TwitchCon Europe 2020, scheduled to take place in Amsterdam from 2–3 May 2020, was announced to be cancelled as a precautionary measure.

The Vis Moot competition, scheduled for April 2020 in Vienna, was cancelled and moved to an online platform.

The three-day International Indian Film Academy Awards (IIFA) (dubbed Bollywood's Oscars), supposed to be held from 27 to 29 March, were delayed due to fears of the coronavirus.

Carnival Cruise Line changed its cancellation policy, making it easier to move guests' cruise dates, and providing onboard credit to those who decide to continue with their March 6-May 31 sailing dates.

Thailand disallows the Costa Fortuna from disembarking its passengers due to fears of cases on board.

=== 7 March ===
The World Health Organization (WHO) stated that the global number of confirmed cases of the new coronavirus disease, COVID-19, had surpassed 100,000, calling it a 'sombre moment'.

The International Ice Hockey Federation cancelled the Women's World Championship, scheduled from 31 March to 10 April in Canada, due to concerns about the coronavirus.

In Singapore, the People's Association suspended activities and classes and activities attended by confirmed cases for 14 days, as well as all singing classes.

Hong Kong will require all passengers to fill up health declaration forms from 8 March, with residents warned against non-essential travel.

Malaysia disallows the Costa Fortuna from docking due to fears of cases.

In Panama, the Health Ministry (Minsa) enabled a hotline (169) from 7 March 2020 on to allow people from China, Italy, Iran, and South Korea who potentially have coronavirus to consult a doctor.
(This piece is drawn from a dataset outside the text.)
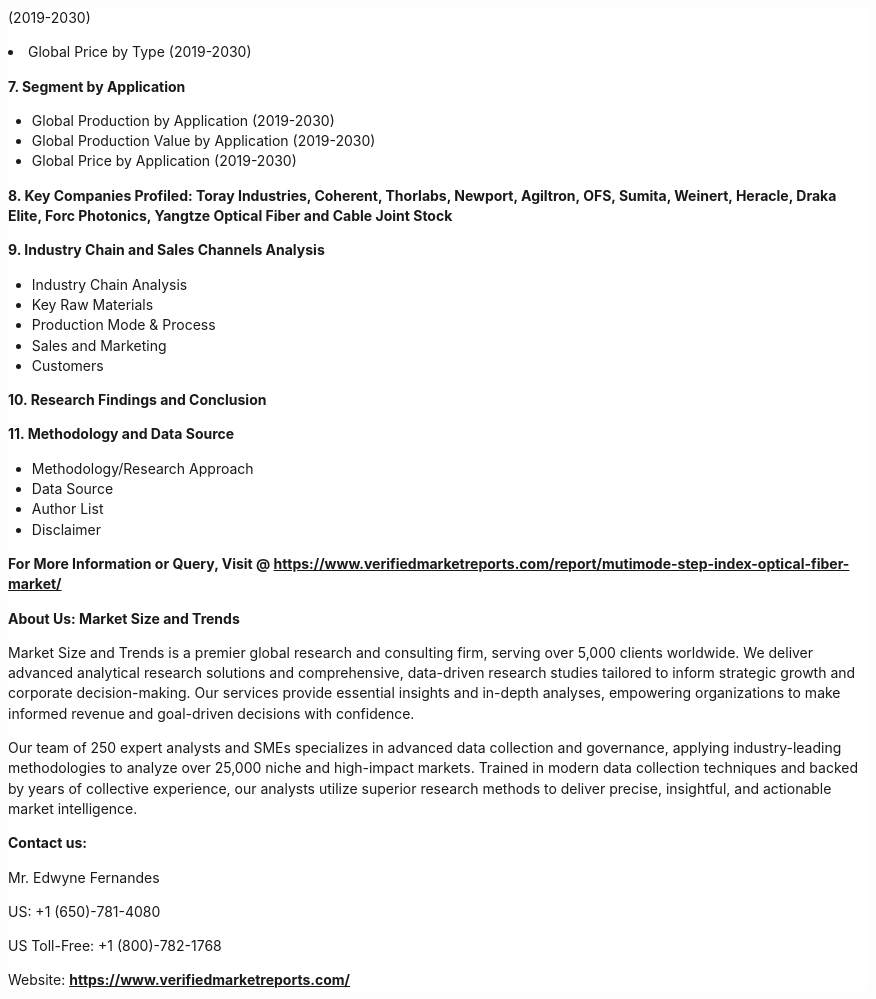 (2019-2030)</li><li>Global Price by Type (2019-2030)</li></ul><p><strong>7. Segment by Application</strong></p><ul><li>Global Production by Application (2019-2030)</li><li>Global Production Value by Application (2019-2030)</li><li>Global Price by Application (2019-2030)</li></ul><p><strong>8. Key Companies Profiled: Toray Industries, Coherent, Thorlabs, Newport, Agiltron, OFS, Sumita, Weinert, Heracle, Draka Elite, Forc Photonics, Yangtze Optical Fiber and Cable Joint Stock</strong></p><p><strong>9. Industry Chain and Sales Channels Analysis</strong></p><ul><li>Industry Chain Analysis</li><li>Key Raw Materials</li><li>Production Mode &amp; Process</li><li>Sales and Marketing</li><li>Customers</li></ul><p><strong>10. Research Findings and Conclusion</strong></p><p><strong>11. Methodology and Data Source</strong></p><ul><li>Methodology/Research Approach</li><li>Data Source</li><li>Author List</li><li>Disclaimer</li></ul></p><p><strong>For More Information or Query, Visit @ <a href="https://www.verifiedmarketreports.com/report/mutimode-step-index-optical-fiber-market/">https://www.verifiedmarketreports.com/report/mutimode-step-index-optical-fiber-market/</a></strong></p><p><strong>About Us: Market Size and Trends</strong></p><p>Market Size and Trends is a premier global research and consulting firm, serving over 5,000 clients worldwide. We deliver advanced analytical research solutions and comprehensive, data-driven research studies tailored to inform strategic growth and corporate decision-making. Our services provide essential insights and in-depth analyses, empowering organizations to make informed revenue and goal-driven decisions with confidence.</p><p>Our team of 250 expert analysts and SMEs specializes in advanced data collection and governance, applying industry-leading methodologies to analyze over 25,000 niche and high-impact markets. Trained in modern data collection techniques and backed by years of collective experience, our analysts utilize superior research methods to deliver precise, insightful, and actionable market intelligence.</p><p><strong>Contact us:</strong></p><p>Mr. Edwyne Fernandes</p><p>US: +1 (650)-781-4080</p><p>US Toll-Free: +1 (800)-782-1768</p><p>Website: <strong><a href="https://www.verifiedmarketreports.com/">https://www.verifiedmarketreports.com/</a></strong></p>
Panama also further enhanced its screening measures at all points of entry.

=== 8 March ===
Organizers of the Bahrain Grand Prix, the second round of the 2020 Formula One World Championship, decided to hold the 2020 event without any spectators permitted.

Italy placed more than 16 million people under quarantine in Lombardy and 14 other central and northern provinces, together with closure of schools, gyms, museums, nightclubs and other venues across the country.

The President of Portugal canceled all his public activities and will stay at home in a self-imposed quarantine after receiving a group of students from a school which has since been closed following the detection of a student with COVID-19.

France banned gatherings of over 1,000 people in a bid to curb the spread of the virus.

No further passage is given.